Sometimes you just need a clean wordlist without the frills of a complicated tool. That’s where this Wordlist Generator comes in. It’s a simple Bash script designed to pull unique words from one or more text files, sort them, and save them neatly into a wordlist. Whether you’re prepping for a dictionary attack, building a natural language dataset, or just satisfying your curiosity, this script gets the job done quickly and efficiently.
Why Bash?
You might be asking, why Bash? Well, there’s beauty in simplicity. This script was created to strip down the task to its essentials: no dependencies, no extra fuss, just the native power of Bash. While there are plenty of tools out there for generating wordlists, this one leans into the Unix philosophy—do one thing, and do it well.
How It Works
The script takes one or more text files as input, extracts the words, normalizes them to lowercase, removes duplicates, sorts them, and outputs everything into a file called wordlist.txt
. The end result? A clean, ordered list of unique words ready for your next project.
Key Features
- Simple Input: Accepts multiple text files as input.
- Automatic Sorting: Ensures the wordlist is alphabetically ordered.
- No Dependencies: Works out of the box with any modern Bash shell.

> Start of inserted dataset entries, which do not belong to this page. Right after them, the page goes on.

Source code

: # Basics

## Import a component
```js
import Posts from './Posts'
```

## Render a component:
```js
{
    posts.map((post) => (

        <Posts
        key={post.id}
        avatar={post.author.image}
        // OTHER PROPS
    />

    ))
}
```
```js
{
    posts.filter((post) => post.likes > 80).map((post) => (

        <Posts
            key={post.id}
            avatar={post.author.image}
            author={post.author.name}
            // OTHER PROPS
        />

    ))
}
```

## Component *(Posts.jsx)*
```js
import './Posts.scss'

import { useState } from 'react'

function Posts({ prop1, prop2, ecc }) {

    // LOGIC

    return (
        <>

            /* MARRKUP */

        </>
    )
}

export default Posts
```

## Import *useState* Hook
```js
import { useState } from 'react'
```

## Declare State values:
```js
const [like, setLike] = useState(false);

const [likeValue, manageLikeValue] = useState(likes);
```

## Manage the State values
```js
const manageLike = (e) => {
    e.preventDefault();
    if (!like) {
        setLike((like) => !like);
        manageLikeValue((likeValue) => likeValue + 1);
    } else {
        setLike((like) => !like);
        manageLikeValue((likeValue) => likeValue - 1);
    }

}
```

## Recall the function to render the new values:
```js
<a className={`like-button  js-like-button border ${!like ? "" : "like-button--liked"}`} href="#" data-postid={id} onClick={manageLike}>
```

- Efficiency: Processes files with a single command pipeline.
Getting Started
Installation
Just grab the script at the bottom of this page, make it executable, and you’re good to go. Or you can get it on my github :
git clone https://github.com/noobosaurus-r3x/Wordlister
cd Wordlister
chmod +x wordlister.sh
Usage
The script is designed to be intuitive and easy to use. Here’s the basic syntax:
./wordlister.sh file1.txt file2.txt file3.txt
What It Does
- Combines the contents of all provided text files.
- Extracts words by splitting on non-alphanumeric characters.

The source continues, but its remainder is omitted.